## Data for review
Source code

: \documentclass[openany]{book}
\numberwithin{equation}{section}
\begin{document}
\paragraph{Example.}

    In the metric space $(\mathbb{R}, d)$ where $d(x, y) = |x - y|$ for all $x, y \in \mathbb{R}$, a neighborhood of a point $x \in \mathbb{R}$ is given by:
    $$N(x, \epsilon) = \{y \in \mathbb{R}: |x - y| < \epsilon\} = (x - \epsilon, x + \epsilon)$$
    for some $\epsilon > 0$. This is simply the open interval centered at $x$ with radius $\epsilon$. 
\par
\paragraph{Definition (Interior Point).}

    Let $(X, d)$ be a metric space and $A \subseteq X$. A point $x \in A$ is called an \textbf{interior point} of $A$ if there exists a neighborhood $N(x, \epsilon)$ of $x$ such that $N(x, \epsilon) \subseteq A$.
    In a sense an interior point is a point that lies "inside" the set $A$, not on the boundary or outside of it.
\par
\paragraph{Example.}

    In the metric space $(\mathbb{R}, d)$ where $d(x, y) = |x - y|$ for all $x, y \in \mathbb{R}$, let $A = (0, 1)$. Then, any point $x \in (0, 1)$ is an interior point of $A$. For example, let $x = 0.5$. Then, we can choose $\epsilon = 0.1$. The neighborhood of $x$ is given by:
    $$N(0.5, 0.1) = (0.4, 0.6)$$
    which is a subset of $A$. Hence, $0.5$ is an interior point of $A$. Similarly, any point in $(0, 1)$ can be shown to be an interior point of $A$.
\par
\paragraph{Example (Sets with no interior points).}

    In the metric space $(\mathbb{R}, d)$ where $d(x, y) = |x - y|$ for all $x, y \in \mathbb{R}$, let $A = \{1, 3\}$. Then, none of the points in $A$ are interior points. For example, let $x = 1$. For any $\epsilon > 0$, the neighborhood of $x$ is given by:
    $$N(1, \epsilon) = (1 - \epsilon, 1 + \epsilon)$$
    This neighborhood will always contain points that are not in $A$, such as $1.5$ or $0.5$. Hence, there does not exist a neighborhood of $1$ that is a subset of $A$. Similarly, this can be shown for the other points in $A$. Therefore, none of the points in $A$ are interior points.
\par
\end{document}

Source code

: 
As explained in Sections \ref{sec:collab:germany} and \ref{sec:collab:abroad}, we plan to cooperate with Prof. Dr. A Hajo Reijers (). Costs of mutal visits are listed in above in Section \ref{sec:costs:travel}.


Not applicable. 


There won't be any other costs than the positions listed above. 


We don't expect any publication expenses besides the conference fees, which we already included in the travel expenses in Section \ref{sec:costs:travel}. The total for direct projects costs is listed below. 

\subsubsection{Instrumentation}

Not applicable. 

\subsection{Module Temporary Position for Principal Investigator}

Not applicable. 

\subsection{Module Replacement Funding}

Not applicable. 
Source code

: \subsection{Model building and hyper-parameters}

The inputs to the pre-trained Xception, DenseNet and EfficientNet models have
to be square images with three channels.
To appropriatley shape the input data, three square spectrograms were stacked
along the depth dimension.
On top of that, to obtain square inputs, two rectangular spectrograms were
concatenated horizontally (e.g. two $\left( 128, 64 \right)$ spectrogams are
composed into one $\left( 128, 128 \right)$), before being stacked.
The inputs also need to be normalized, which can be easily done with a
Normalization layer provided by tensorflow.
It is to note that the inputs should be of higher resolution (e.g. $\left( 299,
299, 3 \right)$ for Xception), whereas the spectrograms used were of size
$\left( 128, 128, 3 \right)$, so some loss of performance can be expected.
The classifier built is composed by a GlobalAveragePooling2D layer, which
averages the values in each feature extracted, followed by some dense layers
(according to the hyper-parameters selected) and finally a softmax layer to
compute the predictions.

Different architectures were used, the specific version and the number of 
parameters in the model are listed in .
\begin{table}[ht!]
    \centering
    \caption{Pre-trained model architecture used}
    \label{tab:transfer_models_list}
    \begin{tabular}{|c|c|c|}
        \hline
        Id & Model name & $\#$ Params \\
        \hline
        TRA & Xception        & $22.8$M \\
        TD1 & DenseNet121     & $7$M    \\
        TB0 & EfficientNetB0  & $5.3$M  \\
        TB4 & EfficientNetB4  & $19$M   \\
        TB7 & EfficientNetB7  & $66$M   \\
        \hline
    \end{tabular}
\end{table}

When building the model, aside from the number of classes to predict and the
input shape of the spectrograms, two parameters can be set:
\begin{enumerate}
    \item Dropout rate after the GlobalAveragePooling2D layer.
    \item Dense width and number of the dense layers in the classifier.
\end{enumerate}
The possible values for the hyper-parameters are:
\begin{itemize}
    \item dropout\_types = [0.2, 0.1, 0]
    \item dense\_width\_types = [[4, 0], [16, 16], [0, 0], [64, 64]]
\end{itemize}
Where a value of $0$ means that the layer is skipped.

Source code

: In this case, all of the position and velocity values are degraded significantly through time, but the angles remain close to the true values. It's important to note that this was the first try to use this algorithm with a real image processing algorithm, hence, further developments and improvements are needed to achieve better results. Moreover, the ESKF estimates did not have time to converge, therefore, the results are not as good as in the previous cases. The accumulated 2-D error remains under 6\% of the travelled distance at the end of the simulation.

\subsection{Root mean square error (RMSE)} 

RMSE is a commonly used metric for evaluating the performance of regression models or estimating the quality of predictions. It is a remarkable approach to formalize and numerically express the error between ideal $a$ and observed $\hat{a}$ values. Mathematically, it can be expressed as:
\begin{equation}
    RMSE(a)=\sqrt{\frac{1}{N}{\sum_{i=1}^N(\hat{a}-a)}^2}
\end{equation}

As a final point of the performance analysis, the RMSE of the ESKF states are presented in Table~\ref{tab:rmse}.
--
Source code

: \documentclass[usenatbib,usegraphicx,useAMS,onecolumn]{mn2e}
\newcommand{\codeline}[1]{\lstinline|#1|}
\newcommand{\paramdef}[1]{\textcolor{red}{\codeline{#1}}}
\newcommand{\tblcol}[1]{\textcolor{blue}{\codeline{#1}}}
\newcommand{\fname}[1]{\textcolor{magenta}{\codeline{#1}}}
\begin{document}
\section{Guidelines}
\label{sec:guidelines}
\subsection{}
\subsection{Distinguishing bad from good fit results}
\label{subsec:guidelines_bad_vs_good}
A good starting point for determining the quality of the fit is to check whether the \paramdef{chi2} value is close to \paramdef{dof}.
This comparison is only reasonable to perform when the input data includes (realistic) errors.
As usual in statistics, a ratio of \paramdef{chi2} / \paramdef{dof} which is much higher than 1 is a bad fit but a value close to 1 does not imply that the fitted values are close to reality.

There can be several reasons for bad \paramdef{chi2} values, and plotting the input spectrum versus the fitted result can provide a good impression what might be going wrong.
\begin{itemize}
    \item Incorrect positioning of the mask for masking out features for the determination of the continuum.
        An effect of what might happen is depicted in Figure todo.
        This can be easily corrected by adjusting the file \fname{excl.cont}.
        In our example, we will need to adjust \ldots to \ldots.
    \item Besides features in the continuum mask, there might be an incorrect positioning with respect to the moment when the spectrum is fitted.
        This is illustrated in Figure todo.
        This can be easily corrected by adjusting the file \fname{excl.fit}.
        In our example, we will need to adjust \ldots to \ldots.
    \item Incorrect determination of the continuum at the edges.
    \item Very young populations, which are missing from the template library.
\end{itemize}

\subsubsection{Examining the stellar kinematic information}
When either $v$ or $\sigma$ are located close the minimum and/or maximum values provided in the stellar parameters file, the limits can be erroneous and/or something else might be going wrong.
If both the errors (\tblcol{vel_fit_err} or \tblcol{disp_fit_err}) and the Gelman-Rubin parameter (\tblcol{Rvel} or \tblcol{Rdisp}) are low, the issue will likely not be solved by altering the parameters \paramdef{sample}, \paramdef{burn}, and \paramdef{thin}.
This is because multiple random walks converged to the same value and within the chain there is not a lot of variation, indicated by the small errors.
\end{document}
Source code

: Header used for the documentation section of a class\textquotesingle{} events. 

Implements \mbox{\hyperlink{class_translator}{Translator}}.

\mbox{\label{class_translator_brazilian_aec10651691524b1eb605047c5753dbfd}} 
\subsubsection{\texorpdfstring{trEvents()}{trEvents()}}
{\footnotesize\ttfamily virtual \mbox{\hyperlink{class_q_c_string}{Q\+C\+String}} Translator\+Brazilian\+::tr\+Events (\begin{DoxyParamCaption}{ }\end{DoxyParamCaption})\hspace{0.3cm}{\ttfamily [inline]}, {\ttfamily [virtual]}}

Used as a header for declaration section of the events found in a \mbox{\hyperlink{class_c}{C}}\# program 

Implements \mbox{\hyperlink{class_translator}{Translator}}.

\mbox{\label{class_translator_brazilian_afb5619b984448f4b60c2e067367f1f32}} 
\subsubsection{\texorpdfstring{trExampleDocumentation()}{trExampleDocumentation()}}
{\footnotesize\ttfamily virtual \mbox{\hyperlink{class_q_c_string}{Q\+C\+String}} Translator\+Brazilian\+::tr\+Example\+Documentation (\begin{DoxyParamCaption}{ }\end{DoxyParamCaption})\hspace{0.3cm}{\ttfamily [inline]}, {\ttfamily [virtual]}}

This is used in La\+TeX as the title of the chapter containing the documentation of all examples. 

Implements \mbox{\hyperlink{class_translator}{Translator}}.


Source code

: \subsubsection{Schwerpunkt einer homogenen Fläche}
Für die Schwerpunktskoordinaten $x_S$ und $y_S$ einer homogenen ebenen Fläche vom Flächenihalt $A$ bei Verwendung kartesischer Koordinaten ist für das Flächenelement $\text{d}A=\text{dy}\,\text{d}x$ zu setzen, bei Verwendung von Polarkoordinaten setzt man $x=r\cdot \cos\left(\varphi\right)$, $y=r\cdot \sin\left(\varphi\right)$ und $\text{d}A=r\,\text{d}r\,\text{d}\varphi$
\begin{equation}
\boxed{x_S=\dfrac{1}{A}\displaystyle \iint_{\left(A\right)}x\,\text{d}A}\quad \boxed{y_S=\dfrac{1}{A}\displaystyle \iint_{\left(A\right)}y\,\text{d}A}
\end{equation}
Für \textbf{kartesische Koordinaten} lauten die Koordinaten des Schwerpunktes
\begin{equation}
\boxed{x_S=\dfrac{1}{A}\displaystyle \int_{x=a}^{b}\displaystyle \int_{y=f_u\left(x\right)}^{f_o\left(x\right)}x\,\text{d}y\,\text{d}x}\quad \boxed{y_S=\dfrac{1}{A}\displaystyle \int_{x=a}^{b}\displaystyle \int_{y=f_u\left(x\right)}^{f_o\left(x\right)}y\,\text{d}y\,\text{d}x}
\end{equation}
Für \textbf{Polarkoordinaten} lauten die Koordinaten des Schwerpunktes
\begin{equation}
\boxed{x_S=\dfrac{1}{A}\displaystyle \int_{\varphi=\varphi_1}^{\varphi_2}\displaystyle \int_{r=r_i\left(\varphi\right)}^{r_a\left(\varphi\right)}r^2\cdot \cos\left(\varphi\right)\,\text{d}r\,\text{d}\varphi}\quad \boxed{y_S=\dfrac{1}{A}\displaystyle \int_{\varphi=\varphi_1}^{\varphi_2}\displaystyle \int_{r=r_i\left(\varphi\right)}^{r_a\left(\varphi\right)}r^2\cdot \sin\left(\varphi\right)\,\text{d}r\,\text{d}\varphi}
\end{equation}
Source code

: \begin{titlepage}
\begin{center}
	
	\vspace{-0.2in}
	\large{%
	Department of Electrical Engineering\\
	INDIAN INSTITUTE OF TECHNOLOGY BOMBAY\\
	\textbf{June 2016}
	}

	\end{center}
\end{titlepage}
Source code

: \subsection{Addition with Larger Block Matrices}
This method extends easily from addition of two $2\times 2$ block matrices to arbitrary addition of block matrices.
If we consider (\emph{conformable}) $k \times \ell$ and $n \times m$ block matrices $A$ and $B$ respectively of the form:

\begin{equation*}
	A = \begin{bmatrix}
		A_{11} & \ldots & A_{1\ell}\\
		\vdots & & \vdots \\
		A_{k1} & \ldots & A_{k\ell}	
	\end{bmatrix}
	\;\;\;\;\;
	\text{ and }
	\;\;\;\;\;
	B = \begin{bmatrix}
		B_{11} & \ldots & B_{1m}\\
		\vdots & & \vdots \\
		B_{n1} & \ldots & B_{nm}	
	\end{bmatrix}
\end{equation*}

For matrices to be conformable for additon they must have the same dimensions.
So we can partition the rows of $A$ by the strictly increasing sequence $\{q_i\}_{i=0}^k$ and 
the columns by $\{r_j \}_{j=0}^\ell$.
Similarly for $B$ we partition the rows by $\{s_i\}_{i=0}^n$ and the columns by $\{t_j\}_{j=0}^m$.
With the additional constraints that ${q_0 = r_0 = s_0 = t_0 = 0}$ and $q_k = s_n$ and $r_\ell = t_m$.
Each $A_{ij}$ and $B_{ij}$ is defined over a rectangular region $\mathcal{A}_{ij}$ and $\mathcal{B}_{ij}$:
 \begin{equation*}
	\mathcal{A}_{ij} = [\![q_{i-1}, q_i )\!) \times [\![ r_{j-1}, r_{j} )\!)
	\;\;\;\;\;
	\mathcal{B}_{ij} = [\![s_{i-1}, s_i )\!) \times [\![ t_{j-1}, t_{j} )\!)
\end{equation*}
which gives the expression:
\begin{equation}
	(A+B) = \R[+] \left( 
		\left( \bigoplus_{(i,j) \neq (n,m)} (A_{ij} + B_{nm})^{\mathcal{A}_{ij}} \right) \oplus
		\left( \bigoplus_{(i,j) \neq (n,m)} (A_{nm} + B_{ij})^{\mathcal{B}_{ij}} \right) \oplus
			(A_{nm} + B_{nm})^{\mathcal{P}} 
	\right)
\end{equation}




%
* * *
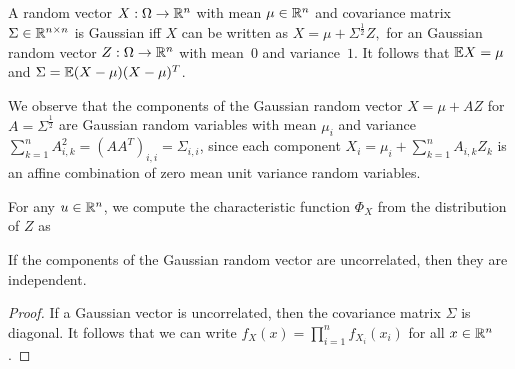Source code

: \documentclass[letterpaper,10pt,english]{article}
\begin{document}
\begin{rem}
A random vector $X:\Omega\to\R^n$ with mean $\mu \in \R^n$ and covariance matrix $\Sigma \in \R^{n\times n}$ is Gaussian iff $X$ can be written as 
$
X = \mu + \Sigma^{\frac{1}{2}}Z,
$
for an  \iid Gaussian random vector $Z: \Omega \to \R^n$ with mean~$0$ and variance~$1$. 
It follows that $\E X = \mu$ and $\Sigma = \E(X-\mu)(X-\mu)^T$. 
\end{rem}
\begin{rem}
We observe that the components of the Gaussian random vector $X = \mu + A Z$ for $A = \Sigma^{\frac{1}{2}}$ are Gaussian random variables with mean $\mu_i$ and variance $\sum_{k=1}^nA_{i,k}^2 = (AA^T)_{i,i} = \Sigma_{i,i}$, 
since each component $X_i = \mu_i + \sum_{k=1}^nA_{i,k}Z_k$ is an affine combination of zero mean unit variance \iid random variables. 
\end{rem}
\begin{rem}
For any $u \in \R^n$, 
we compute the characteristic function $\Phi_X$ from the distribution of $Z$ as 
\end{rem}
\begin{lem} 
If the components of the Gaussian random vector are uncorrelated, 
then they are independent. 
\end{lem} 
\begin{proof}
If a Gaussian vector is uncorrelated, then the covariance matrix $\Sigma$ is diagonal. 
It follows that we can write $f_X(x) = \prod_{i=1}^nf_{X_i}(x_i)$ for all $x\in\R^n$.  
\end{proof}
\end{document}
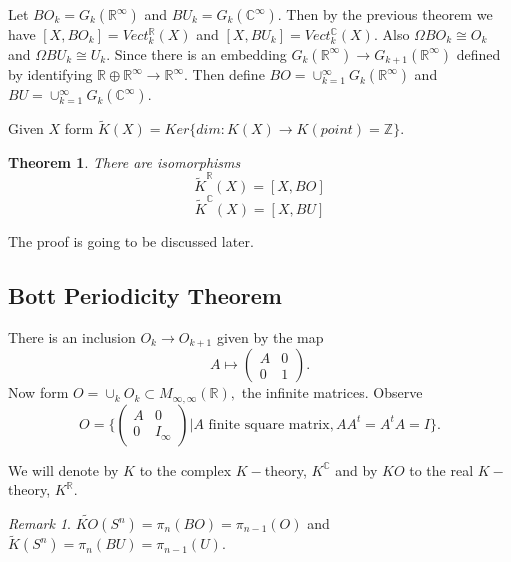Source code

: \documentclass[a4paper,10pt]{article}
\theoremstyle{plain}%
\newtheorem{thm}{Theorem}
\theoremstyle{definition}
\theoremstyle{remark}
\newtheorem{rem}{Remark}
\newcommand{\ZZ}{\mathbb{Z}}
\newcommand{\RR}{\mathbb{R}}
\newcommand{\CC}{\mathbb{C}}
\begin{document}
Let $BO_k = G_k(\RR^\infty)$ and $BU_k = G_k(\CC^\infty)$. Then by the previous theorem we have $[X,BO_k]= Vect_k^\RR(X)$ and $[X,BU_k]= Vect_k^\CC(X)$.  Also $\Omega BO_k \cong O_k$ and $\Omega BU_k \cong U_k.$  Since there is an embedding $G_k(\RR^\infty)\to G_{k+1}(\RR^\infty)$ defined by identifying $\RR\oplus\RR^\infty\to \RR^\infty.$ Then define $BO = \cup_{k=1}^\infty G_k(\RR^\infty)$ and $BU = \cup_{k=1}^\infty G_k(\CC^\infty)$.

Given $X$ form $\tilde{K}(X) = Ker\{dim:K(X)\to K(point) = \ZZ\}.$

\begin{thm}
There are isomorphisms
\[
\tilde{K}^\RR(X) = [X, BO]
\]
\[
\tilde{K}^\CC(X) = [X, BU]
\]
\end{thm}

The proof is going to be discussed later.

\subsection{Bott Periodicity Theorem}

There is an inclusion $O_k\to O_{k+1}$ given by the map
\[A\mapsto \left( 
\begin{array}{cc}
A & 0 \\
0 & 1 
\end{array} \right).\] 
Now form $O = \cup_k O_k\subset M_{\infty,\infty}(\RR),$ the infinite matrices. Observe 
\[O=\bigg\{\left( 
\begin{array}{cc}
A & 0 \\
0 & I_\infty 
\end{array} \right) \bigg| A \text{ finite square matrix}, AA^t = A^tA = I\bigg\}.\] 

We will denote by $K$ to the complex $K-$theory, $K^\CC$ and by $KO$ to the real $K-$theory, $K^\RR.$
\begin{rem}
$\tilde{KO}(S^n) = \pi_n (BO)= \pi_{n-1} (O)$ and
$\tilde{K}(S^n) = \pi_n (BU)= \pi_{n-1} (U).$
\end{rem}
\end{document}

## Task instructions
Above are the records; from them, give again exactly the lines from the one containing "To appropriatley shape" through the one containing "can be expected.", both included.

## Exercise solution
To appropriatley shape the input data, three square spectrograms were stacked
along the depth dimension.
On top of that, to obtain square inputs, two rectangular spectrograms were
concatenated horizontally (e.g. two $\left( 128, 64 \right)$ spectrogams are
composed into one $\left( 128, 128 \right)$), before being stacked.
The inputs also need to be normalized, which can be easily done with a
Normalization layer provided by tensorflow.
It is to note that the inputs should be of higher resolution (e.g. $\left( 299,
299, 3 \right)$ for Xception), whereas the spectrograms used were of size
$\left( 128, 128, 3 \right)$, so some loss of performance can be expected.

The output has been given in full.